= PROBLEM REQUIREMENTS =
Report each line of the entries below that has the word "vulnerabilities" in it.

TASK INPUTS START

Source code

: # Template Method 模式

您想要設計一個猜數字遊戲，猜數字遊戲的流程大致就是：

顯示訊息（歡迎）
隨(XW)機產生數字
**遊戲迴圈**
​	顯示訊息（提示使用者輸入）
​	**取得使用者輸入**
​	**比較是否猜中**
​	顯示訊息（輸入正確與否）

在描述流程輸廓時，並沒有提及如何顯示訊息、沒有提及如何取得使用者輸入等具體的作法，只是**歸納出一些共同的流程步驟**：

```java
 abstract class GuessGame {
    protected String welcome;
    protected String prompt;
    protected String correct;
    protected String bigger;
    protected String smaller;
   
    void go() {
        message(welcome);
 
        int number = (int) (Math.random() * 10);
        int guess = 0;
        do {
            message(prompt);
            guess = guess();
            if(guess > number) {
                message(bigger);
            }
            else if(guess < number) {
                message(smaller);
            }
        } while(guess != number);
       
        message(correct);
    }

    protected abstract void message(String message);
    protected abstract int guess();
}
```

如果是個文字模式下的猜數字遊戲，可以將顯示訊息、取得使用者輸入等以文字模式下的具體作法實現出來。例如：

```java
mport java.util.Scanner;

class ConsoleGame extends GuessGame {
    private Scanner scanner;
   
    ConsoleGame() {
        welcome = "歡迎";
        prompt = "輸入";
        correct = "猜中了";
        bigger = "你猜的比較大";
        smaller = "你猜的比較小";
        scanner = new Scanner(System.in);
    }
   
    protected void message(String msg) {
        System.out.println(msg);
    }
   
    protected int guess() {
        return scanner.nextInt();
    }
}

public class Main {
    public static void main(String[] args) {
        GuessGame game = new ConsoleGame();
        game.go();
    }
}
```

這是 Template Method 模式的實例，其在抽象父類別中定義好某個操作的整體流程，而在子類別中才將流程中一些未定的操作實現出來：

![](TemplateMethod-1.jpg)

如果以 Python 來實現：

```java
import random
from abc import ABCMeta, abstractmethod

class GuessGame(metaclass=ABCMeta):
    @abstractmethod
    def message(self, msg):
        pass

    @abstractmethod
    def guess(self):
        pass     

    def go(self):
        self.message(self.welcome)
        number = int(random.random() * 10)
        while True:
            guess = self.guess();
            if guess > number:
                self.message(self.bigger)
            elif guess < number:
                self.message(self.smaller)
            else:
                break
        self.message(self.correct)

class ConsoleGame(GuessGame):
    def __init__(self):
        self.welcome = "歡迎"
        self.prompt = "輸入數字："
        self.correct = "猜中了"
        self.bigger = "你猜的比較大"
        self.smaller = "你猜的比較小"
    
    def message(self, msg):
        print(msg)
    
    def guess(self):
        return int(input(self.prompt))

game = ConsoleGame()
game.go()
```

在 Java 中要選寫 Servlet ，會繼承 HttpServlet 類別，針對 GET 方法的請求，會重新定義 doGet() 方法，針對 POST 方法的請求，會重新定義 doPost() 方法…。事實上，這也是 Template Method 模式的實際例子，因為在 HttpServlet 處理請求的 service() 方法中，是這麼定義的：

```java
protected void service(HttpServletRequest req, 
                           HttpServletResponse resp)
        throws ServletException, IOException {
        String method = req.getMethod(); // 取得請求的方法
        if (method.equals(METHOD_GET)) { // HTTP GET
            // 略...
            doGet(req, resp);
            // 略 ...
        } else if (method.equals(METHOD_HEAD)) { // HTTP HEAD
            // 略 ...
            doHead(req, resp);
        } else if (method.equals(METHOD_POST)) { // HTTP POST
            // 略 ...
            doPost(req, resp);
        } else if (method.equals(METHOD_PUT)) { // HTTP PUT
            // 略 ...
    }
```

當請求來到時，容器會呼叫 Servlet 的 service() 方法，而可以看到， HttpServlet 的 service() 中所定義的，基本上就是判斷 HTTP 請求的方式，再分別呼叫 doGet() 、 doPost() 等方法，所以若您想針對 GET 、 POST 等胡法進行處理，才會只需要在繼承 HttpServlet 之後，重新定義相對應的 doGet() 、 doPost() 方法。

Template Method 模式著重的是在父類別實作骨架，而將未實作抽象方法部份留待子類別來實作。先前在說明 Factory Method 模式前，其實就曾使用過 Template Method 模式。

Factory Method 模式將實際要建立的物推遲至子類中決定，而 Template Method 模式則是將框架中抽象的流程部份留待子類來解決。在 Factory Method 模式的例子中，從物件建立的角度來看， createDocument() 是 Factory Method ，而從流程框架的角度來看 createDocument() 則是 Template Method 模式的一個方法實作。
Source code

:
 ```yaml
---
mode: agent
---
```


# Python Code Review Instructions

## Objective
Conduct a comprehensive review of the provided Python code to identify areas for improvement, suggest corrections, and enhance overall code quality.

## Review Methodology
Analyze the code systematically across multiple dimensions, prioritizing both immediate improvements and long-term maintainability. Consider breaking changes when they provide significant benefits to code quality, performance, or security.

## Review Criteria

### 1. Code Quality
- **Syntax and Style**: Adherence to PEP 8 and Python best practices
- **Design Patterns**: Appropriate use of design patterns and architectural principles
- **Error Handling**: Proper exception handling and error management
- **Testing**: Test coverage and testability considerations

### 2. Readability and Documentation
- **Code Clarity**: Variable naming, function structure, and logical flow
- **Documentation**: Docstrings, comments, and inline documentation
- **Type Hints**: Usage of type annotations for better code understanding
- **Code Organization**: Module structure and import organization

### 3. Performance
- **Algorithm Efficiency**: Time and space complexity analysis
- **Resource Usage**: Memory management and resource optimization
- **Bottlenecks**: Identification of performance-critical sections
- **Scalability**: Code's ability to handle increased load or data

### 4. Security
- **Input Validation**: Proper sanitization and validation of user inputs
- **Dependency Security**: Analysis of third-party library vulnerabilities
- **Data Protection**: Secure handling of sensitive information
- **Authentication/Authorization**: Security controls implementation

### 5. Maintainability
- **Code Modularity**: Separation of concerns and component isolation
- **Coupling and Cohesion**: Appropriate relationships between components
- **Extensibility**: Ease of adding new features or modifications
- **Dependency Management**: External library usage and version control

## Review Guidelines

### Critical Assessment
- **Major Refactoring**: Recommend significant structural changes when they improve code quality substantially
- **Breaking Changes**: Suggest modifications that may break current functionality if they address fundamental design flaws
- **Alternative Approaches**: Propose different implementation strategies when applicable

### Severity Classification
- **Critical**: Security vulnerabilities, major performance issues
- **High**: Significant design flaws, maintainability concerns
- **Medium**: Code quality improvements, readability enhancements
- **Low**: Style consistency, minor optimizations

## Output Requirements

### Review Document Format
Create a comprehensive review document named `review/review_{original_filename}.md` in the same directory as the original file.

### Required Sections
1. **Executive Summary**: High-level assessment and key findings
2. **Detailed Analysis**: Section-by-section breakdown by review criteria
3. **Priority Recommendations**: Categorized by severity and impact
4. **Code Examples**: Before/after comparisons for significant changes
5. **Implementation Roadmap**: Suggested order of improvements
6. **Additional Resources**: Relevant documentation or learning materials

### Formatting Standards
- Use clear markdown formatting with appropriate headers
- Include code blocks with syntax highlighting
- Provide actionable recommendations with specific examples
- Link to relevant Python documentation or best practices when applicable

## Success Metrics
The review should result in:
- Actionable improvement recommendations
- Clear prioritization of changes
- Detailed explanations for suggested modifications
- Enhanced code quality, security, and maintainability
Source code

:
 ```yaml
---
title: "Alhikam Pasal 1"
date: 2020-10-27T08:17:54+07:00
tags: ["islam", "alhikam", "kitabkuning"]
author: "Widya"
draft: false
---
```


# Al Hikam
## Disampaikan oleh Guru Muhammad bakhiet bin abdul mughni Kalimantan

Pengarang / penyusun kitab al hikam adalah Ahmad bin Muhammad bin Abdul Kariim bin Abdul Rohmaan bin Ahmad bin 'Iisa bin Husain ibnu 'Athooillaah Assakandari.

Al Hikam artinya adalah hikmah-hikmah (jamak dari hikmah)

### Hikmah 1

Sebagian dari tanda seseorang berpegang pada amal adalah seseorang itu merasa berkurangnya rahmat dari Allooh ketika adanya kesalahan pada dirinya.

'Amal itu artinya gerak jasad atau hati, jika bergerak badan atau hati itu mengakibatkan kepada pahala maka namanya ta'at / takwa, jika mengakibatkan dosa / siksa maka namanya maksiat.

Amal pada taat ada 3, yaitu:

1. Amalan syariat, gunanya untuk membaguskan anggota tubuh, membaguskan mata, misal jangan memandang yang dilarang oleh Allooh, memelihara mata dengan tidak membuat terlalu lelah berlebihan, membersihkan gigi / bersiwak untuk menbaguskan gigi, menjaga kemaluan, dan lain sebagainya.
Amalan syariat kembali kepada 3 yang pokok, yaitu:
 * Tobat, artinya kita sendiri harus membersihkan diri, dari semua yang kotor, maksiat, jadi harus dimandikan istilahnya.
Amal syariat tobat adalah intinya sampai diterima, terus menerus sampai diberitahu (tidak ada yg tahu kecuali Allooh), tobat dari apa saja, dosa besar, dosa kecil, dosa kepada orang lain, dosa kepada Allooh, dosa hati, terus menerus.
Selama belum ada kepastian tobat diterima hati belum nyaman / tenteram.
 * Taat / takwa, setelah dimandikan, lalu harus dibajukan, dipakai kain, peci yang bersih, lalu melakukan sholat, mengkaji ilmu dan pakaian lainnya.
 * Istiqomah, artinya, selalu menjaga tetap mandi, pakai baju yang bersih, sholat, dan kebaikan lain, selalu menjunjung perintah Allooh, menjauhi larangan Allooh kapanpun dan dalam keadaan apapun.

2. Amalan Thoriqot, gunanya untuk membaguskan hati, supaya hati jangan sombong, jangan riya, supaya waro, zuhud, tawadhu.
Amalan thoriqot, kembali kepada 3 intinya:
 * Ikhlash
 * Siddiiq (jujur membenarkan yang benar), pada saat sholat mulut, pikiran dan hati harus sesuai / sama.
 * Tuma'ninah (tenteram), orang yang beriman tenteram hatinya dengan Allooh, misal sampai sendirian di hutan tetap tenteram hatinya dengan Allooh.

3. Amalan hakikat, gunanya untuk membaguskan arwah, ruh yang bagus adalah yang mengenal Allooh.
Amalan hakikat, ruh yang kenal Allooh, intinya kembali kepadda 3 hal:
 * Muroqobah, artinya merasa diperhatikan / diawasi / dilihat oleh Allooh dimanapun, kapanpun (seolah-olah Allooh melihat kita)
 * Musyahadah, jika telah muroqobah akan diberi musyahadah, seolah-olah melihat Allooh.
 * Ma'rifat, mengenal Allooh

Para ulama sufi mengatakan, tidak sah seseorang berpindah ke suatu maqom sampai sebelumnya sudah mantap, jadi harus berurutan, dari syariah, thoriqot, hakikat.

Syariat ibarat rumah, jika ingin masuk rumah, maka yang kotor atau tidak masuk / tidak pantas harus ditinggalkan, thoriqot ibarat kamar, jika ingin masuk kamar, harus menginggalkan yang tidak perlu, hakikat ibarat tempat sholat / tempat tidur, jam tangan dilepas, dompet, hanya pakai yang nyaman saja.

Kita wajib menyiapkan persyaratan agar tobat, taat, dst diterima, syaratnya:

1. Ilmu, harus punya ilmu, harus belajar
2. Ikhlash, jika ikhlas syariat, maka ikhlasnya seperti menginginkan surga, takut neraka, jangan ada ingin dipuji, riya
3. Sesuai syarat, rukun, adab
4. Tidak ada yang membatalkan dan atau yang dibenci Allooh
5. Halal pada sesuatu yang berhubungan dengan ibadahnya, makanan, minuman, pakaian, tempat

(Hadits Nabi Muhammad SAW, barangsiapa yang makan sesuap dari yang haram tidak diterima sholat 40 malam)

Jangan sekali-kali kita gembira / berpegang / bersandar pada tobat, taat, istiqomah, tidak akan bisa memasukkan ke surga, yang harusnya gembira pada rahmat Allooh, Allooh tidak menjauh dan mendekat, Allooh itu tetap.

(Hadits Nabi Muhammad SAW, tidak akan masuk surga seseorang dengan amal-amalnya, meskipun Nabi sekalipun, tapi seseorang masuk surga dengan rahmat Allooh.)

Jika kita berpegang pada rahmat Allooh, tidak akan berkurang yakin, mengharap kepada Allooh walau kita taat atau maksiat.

TASK INPUTS END

= EXERCISE ANSWER =
- **Dependency Security**: Analysis of third-party library vulnerabilities
- **Critical**: Security vulnerabilities, major performance issues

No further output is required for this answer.